Exercise aim -> Show each line of the entries below in which the word "vlastnosti" appears.

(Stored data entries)
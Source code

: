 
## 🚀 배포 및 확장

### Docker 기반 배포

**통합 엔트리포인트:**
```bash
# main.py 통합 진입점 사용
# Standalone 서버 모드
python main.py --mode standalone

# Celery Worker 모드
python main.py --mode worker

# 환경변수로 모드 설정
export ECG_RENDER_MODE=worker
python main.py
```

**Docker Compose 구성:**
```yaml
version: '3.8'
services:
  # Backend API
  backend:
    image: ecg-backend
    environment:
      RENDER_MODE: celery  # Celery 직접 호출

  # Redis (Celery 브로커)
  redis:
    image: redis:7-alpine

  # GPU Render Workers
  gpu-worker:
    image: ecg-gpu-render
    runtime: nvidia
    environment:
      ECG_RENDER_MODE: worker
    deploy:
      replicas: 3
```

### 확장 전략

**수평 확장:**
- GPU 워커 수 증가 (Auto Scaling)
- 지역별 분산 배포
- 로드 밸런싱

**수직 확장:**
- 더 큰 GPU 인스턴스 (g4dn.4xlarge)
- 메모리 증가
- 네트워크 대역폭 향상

* * *

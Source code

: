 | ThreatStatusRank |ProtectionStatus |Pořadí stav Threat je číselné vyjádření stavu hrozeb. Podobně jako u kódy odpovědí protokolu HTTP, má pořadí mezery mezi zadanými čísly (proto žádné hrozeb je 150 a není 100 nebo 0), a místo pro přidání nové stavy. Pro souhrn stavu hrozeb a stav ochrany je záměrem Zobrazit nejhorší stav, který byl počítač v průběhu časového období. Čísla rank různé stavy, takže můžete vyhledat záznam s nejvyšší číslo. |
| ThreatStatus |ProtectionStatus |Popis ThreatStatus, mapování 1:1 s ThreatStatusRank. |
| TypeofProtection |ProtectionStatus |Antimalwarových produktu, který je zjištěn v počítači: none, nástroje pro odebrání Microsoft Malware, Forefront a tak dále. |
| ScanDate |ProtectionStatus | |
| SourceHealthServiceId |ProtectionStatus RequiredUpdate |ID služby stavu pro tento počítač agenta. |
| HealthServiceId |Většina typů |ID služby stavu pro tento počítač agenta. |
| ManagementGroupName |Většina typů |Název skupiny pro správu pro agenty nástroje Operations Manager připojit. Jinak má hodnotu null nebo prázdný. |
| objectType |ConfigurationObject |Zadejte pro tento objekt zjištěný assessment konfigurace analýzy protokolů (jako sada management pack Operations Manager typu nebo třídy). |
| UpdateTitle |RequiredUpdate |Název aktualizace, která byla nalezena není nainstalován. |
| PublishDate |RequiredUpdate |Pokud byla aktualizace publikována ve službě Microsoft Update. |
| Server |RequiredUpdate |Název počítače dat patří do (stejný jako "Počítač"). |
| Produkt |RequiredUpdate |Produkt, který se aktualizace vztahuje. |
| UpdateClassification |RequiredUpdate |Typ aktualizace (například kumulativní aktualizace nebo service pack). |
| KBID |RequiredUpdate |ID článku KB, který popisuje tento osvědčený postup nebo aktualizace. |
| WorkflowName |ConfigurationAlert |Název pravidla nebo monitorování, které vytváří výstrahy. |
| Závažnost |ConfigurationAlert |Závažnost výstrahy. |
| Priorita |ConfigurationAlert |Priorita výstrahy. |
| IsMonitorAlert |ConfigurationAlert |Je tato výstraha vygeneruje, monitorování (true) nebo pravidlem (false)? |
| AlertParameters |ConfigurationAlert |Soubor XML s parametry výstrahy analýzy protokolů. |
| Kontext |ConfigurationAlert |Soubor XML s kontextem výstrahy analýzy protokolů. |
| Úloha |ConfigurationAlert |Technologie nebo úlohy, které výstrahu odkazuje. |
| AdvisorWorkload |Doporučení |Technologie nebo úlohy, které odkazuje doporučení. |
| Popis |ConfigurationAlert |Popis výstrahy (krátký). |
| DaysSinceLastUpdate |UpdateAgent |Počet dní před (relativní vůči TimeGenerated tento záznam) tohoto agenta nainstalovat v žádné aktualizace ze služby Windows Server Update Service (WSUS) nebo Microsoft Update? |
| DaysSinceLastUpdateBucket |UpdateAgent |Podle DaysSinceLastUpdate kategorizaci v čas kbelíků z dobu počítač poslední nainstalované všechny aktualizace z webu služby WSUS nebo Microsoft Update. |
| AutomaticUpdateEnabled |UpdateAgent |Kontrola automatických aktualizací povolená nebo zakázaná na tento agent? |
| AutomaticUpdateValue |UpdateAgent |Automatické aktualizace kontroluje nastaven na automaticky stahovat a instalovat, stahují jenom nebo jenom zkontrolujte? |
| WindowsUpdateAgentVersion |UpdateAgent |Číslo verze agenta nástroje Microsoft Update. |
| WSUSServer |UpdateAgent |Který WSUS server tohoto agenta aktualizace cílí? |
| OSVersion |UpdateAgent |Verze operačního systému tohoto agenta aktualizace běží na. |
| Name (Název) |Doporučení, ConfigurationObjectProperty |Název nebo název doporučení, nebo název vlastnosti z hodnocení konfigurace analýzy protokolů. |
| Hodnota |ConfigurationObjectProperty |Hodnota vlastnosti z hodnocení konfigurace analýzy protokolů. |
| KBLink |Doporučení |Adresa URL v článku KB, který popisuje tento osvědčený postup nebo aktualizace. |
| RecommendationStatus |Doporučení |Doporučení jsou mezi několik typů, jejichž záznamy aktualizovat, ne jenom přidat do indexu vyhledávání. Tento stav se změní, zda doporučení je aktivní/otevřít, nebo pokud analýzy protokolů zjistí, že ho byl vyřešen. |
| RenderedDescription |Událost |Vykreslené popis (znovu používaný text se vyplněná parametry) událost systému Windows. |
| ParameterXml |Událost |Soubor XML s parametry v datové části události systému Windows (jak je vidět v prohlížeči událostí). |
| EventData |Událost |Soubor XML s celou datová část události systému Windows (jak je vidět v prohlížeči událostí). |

* * *

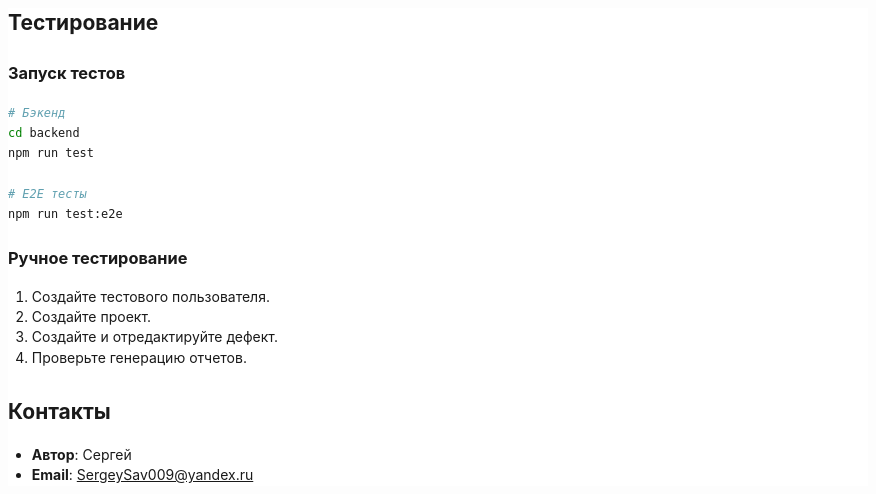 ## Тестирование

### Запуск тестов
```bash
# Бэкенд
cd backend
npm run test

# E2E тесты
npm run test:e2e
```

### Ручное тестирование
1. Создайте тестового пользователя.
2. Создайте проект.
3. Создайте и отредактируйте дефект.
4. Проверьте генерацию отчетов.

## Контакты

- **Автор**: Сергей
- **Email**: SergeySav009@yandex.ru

Answer to the problem ->
| Name (Název) |Doporučení, ConfigurationObjectProperty |Název nebo název doporučení, nebo název vlastnosti z hodnocení konfigurace analýzy protokolů. |
| Hodnota |ConfigurationObjectProperty |Hodnota vlastnosti z hodnocení konfigurace analýzy protokolů. |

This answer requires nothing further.